● **ASSIGNMENT**: For the material below, the sole required output is the number of lines that include "minipage".

[SUPPLIED INFORMATION — start]

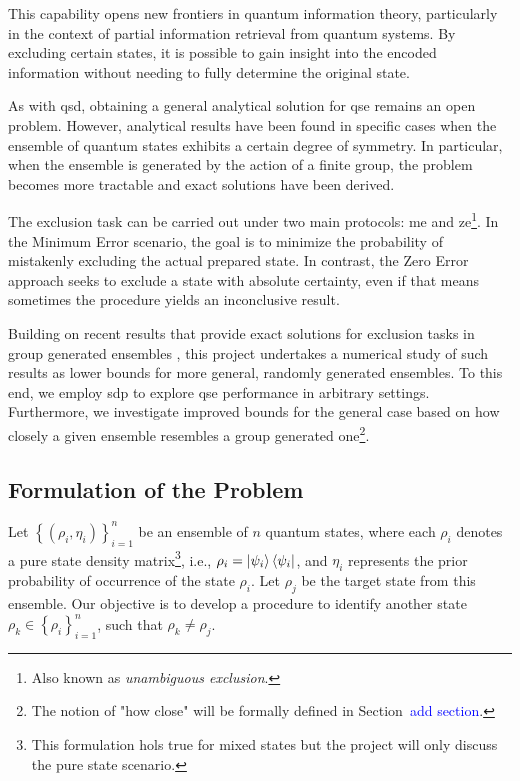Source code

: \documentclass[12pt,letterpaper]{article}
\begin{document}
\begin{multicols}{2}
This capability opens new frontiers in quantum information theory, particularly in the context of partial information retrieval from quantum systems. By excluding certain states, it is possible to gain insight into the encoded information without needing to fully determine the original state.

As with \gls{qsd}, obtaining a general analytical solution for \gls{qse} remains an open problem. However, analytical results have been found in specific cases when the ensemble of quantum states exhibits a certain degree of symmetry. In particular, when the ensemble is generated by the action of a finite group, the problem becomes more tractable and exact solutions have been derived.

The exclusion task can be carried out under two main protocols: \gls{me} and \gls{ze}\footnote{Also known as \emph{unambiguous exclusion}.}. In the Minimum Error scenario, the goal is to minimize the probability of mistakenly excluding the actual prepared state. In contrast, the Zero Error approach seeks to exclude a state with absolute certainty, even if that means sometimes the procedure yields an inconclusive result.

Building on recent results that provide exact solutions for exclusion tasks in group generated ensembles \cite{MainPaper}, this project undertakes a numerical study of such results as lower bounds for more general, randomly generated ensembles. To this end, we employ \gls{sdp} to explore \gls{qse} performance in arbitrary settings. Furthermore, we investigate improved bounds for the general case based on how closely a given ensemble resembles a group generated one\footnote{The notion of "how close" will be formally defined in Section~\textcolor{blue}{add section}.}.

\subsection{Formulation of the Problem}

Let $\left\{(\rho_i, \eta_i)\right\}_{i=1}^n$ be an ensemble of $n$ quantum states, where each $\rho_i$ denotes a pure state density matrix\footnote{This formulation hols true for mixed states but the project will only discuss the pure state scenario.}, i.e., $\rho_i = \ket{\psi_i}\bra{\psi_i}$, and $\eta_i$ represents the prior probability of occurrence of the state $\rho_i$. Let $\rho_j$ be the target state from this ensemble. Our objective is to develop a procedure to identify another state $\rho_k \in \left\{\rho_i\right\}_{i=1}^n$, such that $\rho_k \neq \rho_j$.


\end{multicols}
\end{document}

[SUPPLIED INFORMATION — finish]
[SUPPLIED INFORMATION — start]

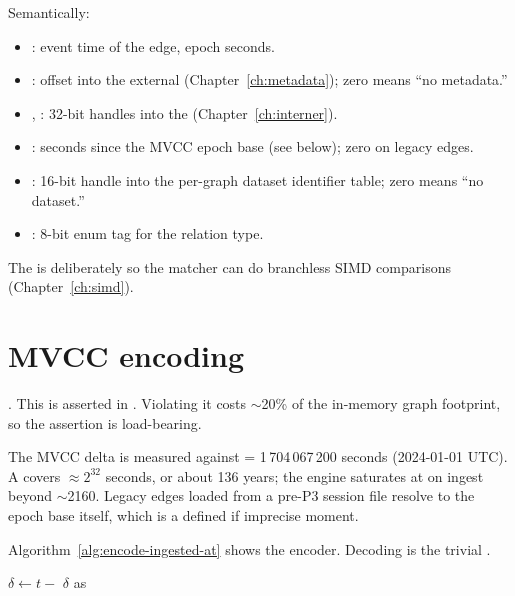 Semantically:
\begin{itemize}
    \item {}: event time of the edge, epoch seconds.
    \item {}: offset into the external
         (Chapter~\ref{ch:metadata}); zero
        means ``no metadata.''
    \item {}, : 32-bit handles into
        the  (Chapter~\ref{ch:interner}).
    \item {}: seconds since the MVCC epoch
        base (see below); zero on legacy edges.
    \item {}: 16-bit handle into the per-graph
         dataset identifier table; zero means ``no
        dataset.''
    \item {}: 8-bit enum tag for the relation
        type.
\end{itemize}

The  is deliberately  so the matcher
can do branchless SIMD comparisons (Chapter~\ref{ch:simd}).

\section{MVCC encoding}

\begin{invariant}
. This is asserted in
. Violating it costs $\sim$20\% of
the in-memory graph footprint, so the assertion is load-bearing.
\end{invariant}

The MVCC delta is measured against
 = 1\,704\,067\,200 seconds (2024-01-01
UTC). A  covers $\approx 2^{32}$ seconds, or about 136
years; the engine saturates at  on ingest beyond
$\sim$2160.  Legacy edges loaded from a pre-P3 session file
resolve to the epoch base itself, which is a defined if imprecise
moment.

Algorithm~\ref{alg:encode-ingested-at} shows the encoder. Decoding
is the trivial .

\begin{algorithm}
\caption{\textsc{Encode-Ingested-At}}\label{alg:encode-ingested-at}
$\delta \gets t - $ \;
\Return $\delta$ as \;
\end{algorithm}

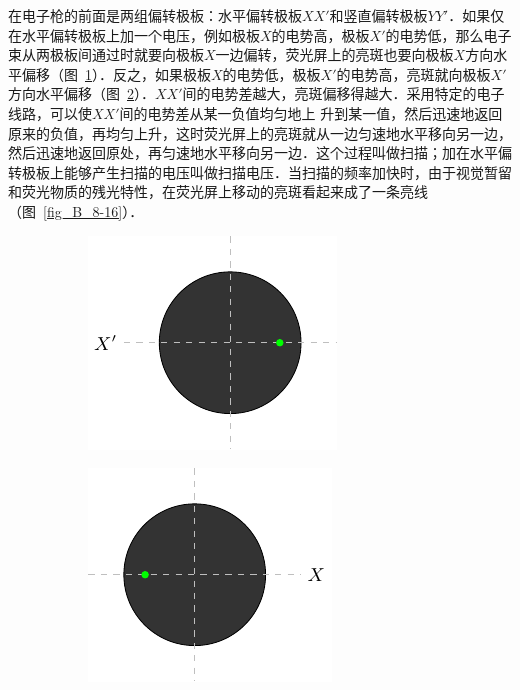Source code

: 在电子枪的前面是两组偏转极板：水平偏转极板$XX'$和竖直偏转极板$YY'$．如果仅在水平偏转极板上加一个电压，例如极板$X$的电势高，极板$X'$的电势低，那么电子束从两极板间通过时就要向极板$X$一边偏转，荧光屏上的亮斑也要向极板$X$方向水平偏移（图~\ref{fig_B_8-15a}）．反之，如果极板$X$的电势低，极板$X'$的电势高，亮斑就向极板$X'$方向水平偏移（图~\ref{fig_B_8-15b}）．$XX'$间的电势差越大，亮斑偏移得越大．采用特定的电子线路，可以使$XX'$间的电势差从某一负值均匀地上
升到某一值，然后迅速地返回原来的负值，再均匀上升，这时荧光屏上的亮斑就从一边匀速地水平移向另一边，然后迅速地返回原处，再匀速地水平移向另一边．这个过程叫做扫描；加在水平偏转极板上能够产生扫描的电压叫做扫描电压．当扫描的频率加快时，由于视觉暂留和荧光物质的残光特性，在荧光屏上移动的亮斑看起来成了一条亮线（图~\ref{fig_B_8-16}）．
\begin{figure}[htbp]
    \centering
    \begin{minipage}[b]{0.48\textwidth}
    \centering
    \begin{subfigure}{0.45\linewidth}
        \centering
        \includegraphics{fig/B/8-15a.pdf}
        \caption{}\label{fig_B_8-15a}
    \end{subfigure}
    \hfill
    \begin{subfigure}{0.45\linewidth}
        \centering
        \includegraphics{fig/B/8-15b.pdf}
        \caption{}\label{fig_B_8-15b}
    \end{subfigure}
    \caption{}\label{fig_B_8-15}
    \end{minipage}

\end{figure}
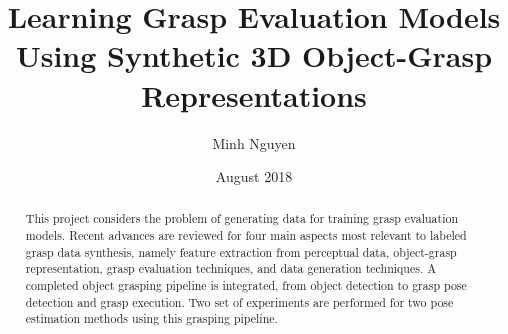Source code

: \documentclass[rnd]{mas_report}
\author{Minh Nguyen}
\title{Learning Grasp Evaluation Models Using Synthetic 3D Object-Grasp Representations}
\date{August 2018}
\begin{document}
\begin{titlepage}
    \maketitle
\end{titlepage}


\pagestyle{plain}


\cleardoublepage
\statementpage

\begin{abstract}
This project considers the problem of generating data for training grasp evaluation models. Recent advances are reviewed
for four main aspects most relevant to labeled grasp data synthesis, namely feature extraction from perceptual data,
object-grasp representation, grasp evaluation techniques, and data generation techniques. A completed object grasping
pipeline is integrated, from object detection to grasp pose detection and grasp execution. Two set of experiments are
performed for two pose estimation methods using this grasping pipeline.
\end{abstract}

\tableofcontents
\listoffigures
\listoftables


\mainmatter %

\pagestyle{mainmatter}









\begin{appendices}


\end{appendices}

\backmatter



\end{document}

[SUPPLIED INFORMATION — finish]

● **EXERCISE RESPONSE**: 2